Na drugim miejscu znalazła się Platforma Obywatelska z poparciem 30 procent. W porównaniu z sierpniem Prawo i Sprawiedliwość straciło 2 punkty procentowe, a rządząca partia zyskała 3 punkty." {TUTAJ}.

  To jedyny ostatnio sondaż, w którym poparcie dla PO sięgnęło 30%.  No cóż ,sprawdźmy jak radziło sonie CBOS z przewidywaniem wyników referendum i wyborów prezydenckich. Na cztery dni przed referendum, 2.09.2015, portal Wp.pl informował:

 "32 proc. Polaków deklaruje, że na pewno weźmie udział w referendum 6 września, z kolei 20 proc. raczej weźmie w nim udział. Na pewno nie zagłosuje 14 proc., 6 proc. raczej nie zagłosuje, a 27 proc. nie podjęło jeszcze decyzji - wynika z badania CBOS." {TUTAJ}.

   Jak wiemy, do urn poszło 7,8% wyborców, czyli ponad cztery razy mniej.  W kwietniu 2015 CBOS twierdziło, że:

  "W kwietniowym badaniu Centrum zapytało respondentów, kogo poprą w II turze, zakładając, że do niej dojdzie oraz że będą w niej rywalizować prowadzący w sondażach kandydaci: Bronisław Komorowski i Andrzej Duda.

Według badania za reelekcją prezydenta Komorowskiego opowiedziałoby się 51 proc. wyborców - o 14 punktów proc. mniej niż w lutym. Andrzej Duda w kwietniu otrzymałby z kolei 34 proc. - o 15 punktów proc. więcej niż przed dwoma miesiącami." {TUTAJ}.

  Jak wiemy to Andrzej Duda jest obecnie prezydentem Polski.  Po takich wpadkach nikt nie bierze sondaży CBOS poważnie.  Andrzej Duda mówił w lutym 2015:

   "Polityk [Duda} mówił też o sondażu CBOS [z lutego 2015], który daje Komorowskiemu 63 proc., a jemu samemu tylko 15 proc. Uznał, że CBOS to „rządowa sondażownia” i dodał, że „cała sytuacja jest optymistyczna”. Jak wyjaśnił później rzecznik PiS Marcin Mastelarek, słowa Dudy nie były bezpodstawne, bo CBOS nadzoruje premier." {TUTAJ}.
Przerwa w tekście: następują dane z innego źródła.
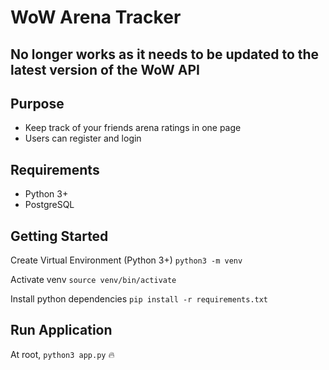 # WoW Arena Tracker

## No longer works as it needs to be updated to the latest version of the WoW API

## Purpose

- Keep track of your friends arena ratings in one page
- Users can register and login

## Requirements
- Python 3+
- PostgreSQL

## Getting Started

Create Virtual Environment (Python 3+)
`python3 -m venv`

Activate venv
`source venv/bin/activate`

Install python dependencies
`pip install -r requirements.txt`

## Run Application

At root,
`python3 app.py` :fire:
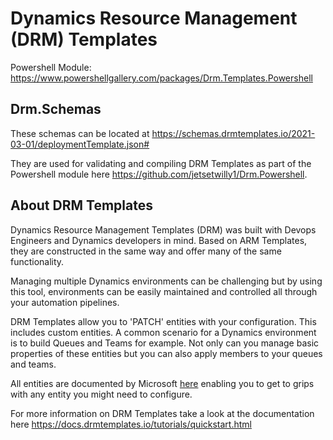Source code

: # Dynamics Resource Management (DRM) Templates

Powershell Module: https://www.powershellgallery.com/packages/Drm.Templates.Powershell

## Drm.Schemas

These schemas can be located at https://schemas.drmtemplates.io/2021-03-01/deploymentTemplate.json#

They are used for validating and compiling DRM Templates as part of the Powershell module here
https://github.com/jetsetwilly1/Drm.Powershell.


## About DRM Templates

Dynamics Resource Management Templates (DRM) was built with Devops Engineers and Dynamics developers in mind. Based on 
ARM Templates, they are constructed in the same way and offer many of the same functionality.

Managing multiple Dynamics environments can be challenging but by using this tool, 
environments can be easily maintained and controlled all through your automation pipelines.

DRM Templates allow you to 'PATCH' entities with your configuration. This includes custom entities. 
A common scenario for a Dynamics environment is to build Queues and Teams for example. 
Not only can you manage basic properties of these entities but you can also apply members to your queues and teams.

All entities are documented by Microsoft [here](https://learn.microsoft.com/en-us/power-apps/developer/data-platform/webapi/reference/entitytypes?view=dataverse-latest) enabling you to get to grips with any 
entity you might need to configure.

For more information on DRM Templates take a look at the documentation here https://docs.drmtemplates.io/tutorials/quickstart.html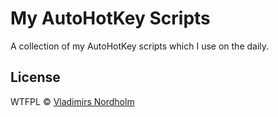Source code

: # My AutoHotKey Scripts
A collection of my AutoHotKey scripts which I use on the daily.

## License
WTFPL © [Vladimirs Nordholm](https://github.com/vladdeSV)
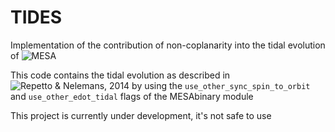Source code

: # TIDES

Implementation of the contribution of non-coplanarity into the tidal evolution of ![MESA](https://docs.mesastar.org/en/r15140/)

This code contains the tidal evolution as described in ![Repetto & Nelemans, 2014](https://ui.adsabs.harvard.edu/abs/2014MNRAS.444..542R/abstract)
by using the `use_other_sync_spin_to_orbit` and `use_other_edot_tidal` flags of the MESAbinary module

This project is currently under development, it's not safe to use
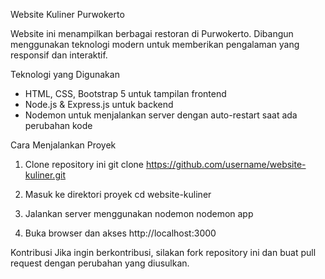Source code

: Website Kuliner Purwokerto

Website ini menampilkan berbagai restoran di Purwokerto. Dibangun menggunakan teknologi modern untuk memberikan pengalaman yang responsif dan interaktif.

Teknologi yang Digunakan

- HTML, CSS, Bootstrap 5 untuk tampilan frontend
- Node.js & Express.js untuk backend
- Nodemon untuk menjalankan server dengan auto-restart saat ada perubahan kode

Cara Menjalankan Proyek

1. Clone repository ini
   git clone https://github.com/username/website-kuliner.git

2. Masuk ke direktori proyek
   cd website-kuliner

3. Jalankan server menggunakan nodemon
   nodemon app

4. Buka browser dan akses
   http://localhost:3000

Kontribusi
Jika ingin berkontribusi, silakan fork repository ini dan buat pull request dengan perubahan yang diusulkan.
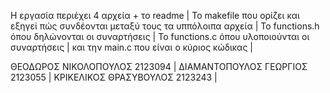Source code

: Η εργασία περιέχει 4 αρχεία + το readme |
Το makefile που ορίζει και εξηγεί πώς συνδέονται μεταξύ τους τα υππόλοιπα αρχεία |
Το functions.h όπου δηλώνονται οι συναρτήσεις |
Το functions.c όπου υλοποιούνται οι συναρτήσεις |
και την main.c που είναι ο κύριος κώδικας |

ΘΕΟΔΩΡΟΣ ΝΙΚΟΛΟΠΟΥΛΟΣ 2123094 |
ΔΙΑΜΑΝΤΟΠΟΥΛΟΣ ΓΕΩΡΓΙΟΣ 2123055 |
ΚΡΙΚΕΛΙΚΟΣ ΘΡΑΣΥΒΟΥΛΟΣ 2123243 |
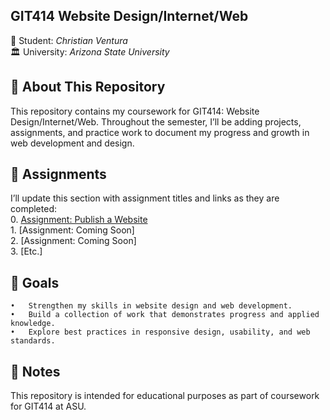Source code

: ## GIT414 Website Design/Internet/Web

👤  Student: <em>Christian Ventura</em><br>
🏛️  University: <em>Arizona State University</em><br>

## 📖 About This Repository

This repository contains my coursework for GIT414: Website Design/Internet/Web. Throughout the semester, I’ll be adding projects, assignments, and practice work to document my progress and growth in web development and design.


## 📂 Assignments

I’ll update this section with assignment titles and links as they are completed:<br>
	 0. [Assignment: Publish a Website](https://ventura-christian.github.io/GIT414/Assignment-0/)<br> 
	 1. [Assignment: Coming Soon]<br>
  	 2. [Assignment: Coming Soon]<br>
	 3. [Etc.]<br>
	


## 🚀 Goals
	•	Strengthen my skills in website design and web development.
	•	Build a collection of work that demonstrates progress and applied knowledge.
	•	Explore best practices in responsive design, usability, and web standards.


## 📌 Notes

This repository is intended for educational purposes as part of coursework for GIT414 at ASU.
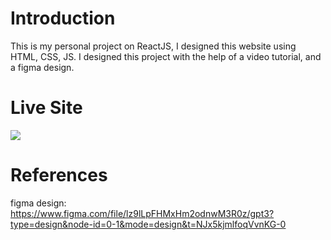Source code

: 
# Introduction

This is my personal project on ReactJS, I designed this website using HTML, CSS, JS. I designed this project with the help of a video tutorial, and a figma design.

# Live Site

[![](https://camo.githubusercontent.com/fb037e90eb92f3f53e79f2f0fdada922a8e6f3664140710f0c3691a808b675b6/68747470733a2f2f692e6962622e636f2f5452354c57397a2f696d6167652e706e67)](https://jeswinsaidhu.github.io/gpt3Project/)

# References

figma design: https://www.figma.com/file/lz9lLpFHMxHm2odnwM3R0z/gpt3?type=design&node-id=0-1&mode=design&t=NJx5kjmlfoqVvnKG-0
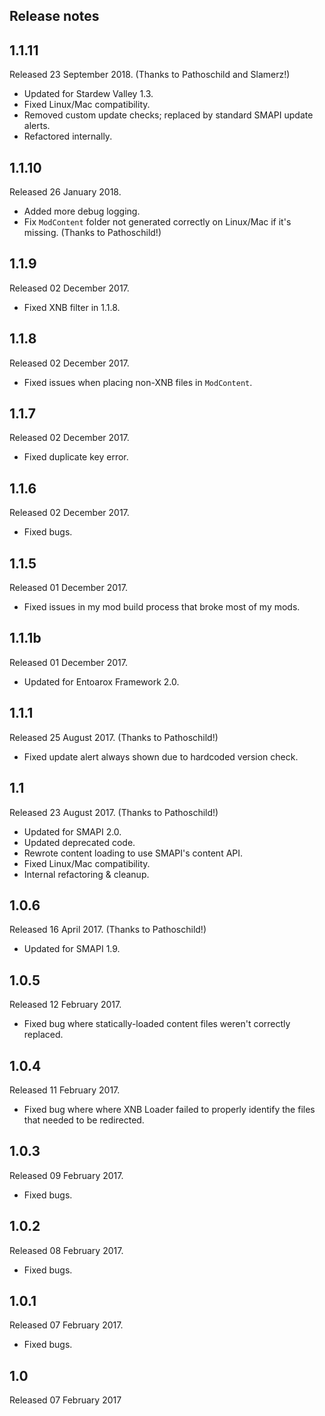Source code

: ## Release notes
## 1.1.11
Released 23 September 2018. (Thanks to Pathoschild and Slamerz!)

* Updated for Stardew Valley 1.3.
* Fixed Linux/Mac compatibility.
* Removed custom update checks; replaced by standard SMAPI update alerts.
* Refactored internally.

## 1.1.10
Released 26 January 2018.

* Added more debug logging.
* Fix `ModContent` folder not generated correctly on Linux/Mac if it's missing. (Thanks to Pathoschild!)

## 1.1.9
Released 02 December 2017.

* Fixed XNB filter in 1.1.8.

## 1.1.8
Released 02 December 2017.

* Fixed issues when placing non-XNB files in `ModContent`.

## 1.1.7
Released 02 December 2017.

* Fixed duplicate key error.

## 1.1.6
Released 02 December 2017.

* Fixed bugs.

## 1.1.5
Released 01 December 2017.

* Fixed issues in my mod build process that broke most of my mods.

## 1.1.1b
Released 01 December 2017.

* Updated for Entoarox Framework 2.0.

## 1.1.1
Released 25 August 2017. (Thanks to Pathoschild!)

* Fixed update alert always shown due to hardcoded version check.

## 1.1
Released 23 August 2017. (Thanks to Pathoschild!)

* Updated for SMAPI 2.0.
* Updated deprecated code.
* Rewrote content loading to use SMAPI's content API.
* Fixed Linux/Mac compatibility.
* Internal refactoring & cleanup.

## 1.0.6
Released 16 April 2017. (Thanks to Pathoschild!)

* Updated for SMAPI 1.9.

## 1.0.5
Released 12 February 2017.

* Fixed bug where statically-loaded content files weren't correctly replaced.

## 1.0.4
Released 11 February 2017.

* Fixed bug where where XNB Loader failed to properly identify the files that needed to be redirected.

## 1.0.3
Released 09 February 2017.

* Fixed bugs.

## 1.0.2
Released 08 February 2017.

* Fixed bugs.

## 1.0.1
Released 07 February 2017.

* Fixed bugs.

## 1.0
Released 07 February 2017

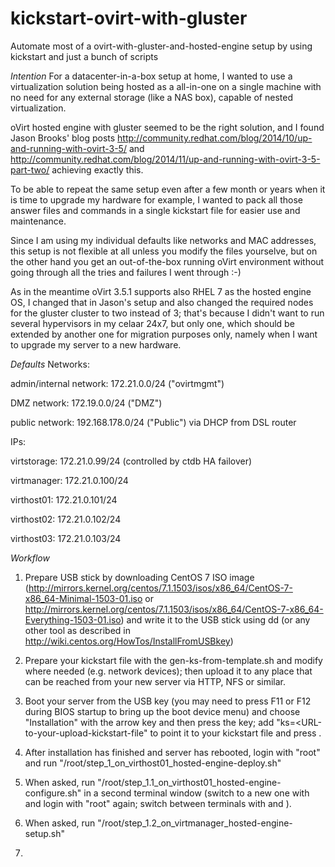 # kickstart-ovirt-with-gluster
Automate most of a ovirt-with-gluster-and-hosted-engine setup by using kickstart and just a bunch of scripts

*Intention*
For a datacenter-in-a-box setup at home, I wanted to use a virtualization solution being hosted as a all-in-one on a single machine with no need for any external storage (like a NAS box), capable of nested virtualization.

oVirt hosted engine with gluster seemed to be the right solution, and I found Jason Brooks' blog posts http://community.redhat.com/blog/2014/10/up-and-running-with-ovirt-3-5/ and http://community.redhat.com/blog/2014/11/up-and-running-with-ovirt-3-5-part-two/ achieving exactly this.

To be able to repeat the same setup even after a few month or years when it is time to upgrade my hardware for example, I wanted to pack all those answer files and commands in a single kickstart file for easier use and maintenance.

Since I am using my individual defaults like networks and MAC addresses, this setup is not flexible at all unless you modify the files yourselve, but on the other hand you get an out-of-the-box running oVirt environment without going through all the tries and failures I went through :-)

As in the meantime oVirt 3.5.1 supports also RHEL 7 as the hosted engine OS, I changed that in Jason's setup and also changed the required nodes for the gluster cluster to two instead of 3; that's because I didn't want to run several hypervisors in my celaar 24x7, but only one, which should be extended by another one for migration purposes only, namely when I want to upgrade my server to a new hardware.


*Defaults*
Networks:

admin/internal network: 172.21.0.0/24 ("ovirtmgmt")

DMZ network: 172.19.0.0/24 ("DMZ")

public network: 192.168.178.0/24 ("Public") via DHCP from DSL router


IPs:

virtstorage: 172.21.0.99/24 (controlled by ctdb HA failover)

virtmanager: 172.21.0.100/24

virthost01: 172.21.0.101/24

virthost02: 172.21.0.102/24

virthost03: 172.21.0.103/24


*Workflow*

1. Prepare USB stick by downloading CentOS 7 ISO image (http://mirrors.kernel.org/centos/7.1.1503/isos/x86_64/CentOS-7-x86_64-Minimal-1503-01.iso or http://mirrors.kernel.org/centos/7.1.1503/isos/x86_64/CentOS-7-x86_64-Everything-1503-01.iso) and write it to the USB stick using dd (or any other tool as described in http://wiki.centos.org/HowTos/InstallFromUSBkey)

2. Prepare your kickstart file with the gen-ks-from-template.sh and modify where needed (e.g. network devices); then upload it to any place that can be reached from your new server via HTTP, NFS or similar.

3. Boot your server from the USB key (you may need to press F11 or F12 during BIOS startup to bring up the boot device menu) and choose "Installation" with the arrow key and then press the <TAB> key; add "ks=<URL-to-your-upload-kickstart-file" to point it to your kickstart file and press <Enter>.

4. After installation has finished and server has rebooted, login with "root" and run "/root/step_1_on_virthost01_hosted-engine-deploy.sh"

5. When asked, run "/root/step_1.1_on_virthost01_hosted-engine-configure.sh" in a second terminal window (switch to a new one with <Alt-F2> and login with "root" again; switch between terminals with <Alt-F1> and <Alt-F2>).

6. When asked, run "/root/step_1.2_on_virtmanager_hosted-engine-setup.sh"

7. 
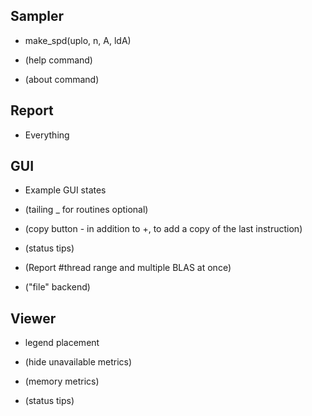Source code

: Sampler
-------
* make_spd(uplo, n, A, ldA)

* (help command)
* (about command)


Report
------
* Everything


GUI
---
* Example GUI states

* (tailing _ for routines optional)
* (copy button - in addition to +, to add a copy of the last instruction) 
* (status tips)
* (Report #thread range and multiple BLAS at once)
* ("file" backend)


Viewer
------
* legend placement

* (hide unavailable metrics)
* (memory metrics)
* (status tips)
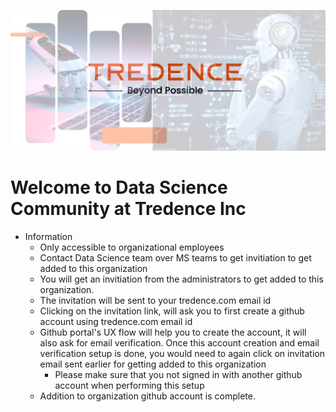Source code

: ![Tredence Inc : Data Science Team](https://github.com/Tredence-DataScience/.github/blob/main/resources/img/title.jpg)
# Welcome to Data Science Community at Tredence Inc #

- Information
    - Only accessible to organizational employees
    - Contact Data Science team over MS teams to get invitiation to get added to this organization
    - You will get an invitiation from the administrators to get added to this organization.
    - The invitation will be sent to your tredence.com email id
    - Clicking on the invitation link, will ask you to first create a github account using tredence.com email id
    - Github portal's UX flow will help you to create the account, it will also ask for email verification. Once this account creation and email verification setup is done, you would need to again click on invitation email sent earlier for getting added to this organization
        - Please make sure that you not signed in with another github account when performing this setup
    - Addition to organization github account is complete.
  To prawda. Według Wikipedii {TUTAJ} Centrum Badania Opinii Społecznej to:

  "[ośrodek] Powołany w 1982 przez pułkownika Stanisława Kwiatkowskiego, doradcę gen. Wojciecha Jaruzelskiego, pozostawał pod kontrolą Urzędu Rady Ministrów do 1990. Od 1997 działa na podstawie ustawy z dnia 20 lutego 1997 r. o fundacji – Centrum Badania Opinii Społecznej (Dz. U. z 1997 r. Nr 30, poz. 163). Obecnie formalnie jest fundacją, nad którą nadzór sprawuje Prezes Rady Ministrów[.".

  No dobrze, ale po co rządowi taka sondażownia?  Jest ona tak niewiarygodna, że nie nadaje się nawet na narzędzie propagandy.  Podejrzewam, iż służy ona do swoistej psychoterapii.  Rzadzący politycy patrzą na sondaże CBOS i odczuwają przyjemność.  Jest to oczywiście samooszukiwanie się, ale jakże miłe. 

Forum jest miejscem wymiany opinii użytkowników, myśli, informacji, komentarzy, nawiązywania kontaktów i rodzenia się inicjatyw. Dlatego eliminowane będą wszelkie wpisy wielokrotne, zawierające wulgarne słowa i wyrażenia, groźby karalne, obrzucanie się obelgami, obrażanie forumowiczów, członków redakcji i innych osób. Bezwzględnie będziemy zwalczali trollowanie, wszczynanie awantur i prowokowanie. Jeśli czyjaś opinia nie została dopuszczona, to znaczy, że zaliczona została do jednej z wymienionych kategorii. Jednocześnie podkreślamy, iż rozumiemy, że nasze środowisko chce mieć miejsce odreagowywania wielu lat poniżania i ciągłej nagonki na nas przez obóz "miłości", ale nie upoważnia to do stosowania wulgarnego języka. Dopuszczalna jest natomiast nawet najostrzejsza krytyka, ale bez wycieczek osobistych.

Komentarze

Obrazek użytkownika foros

26-09-2015 [00:48] - foros | Link:

dodajmy, że w radzie naukowej CBOS zasiada z ramienia premiera niezależny naukowiec prof. R. Markowski, który zaraz pop referendum obliczył, że na tak dla JOW zagłosowało 1 mln osób.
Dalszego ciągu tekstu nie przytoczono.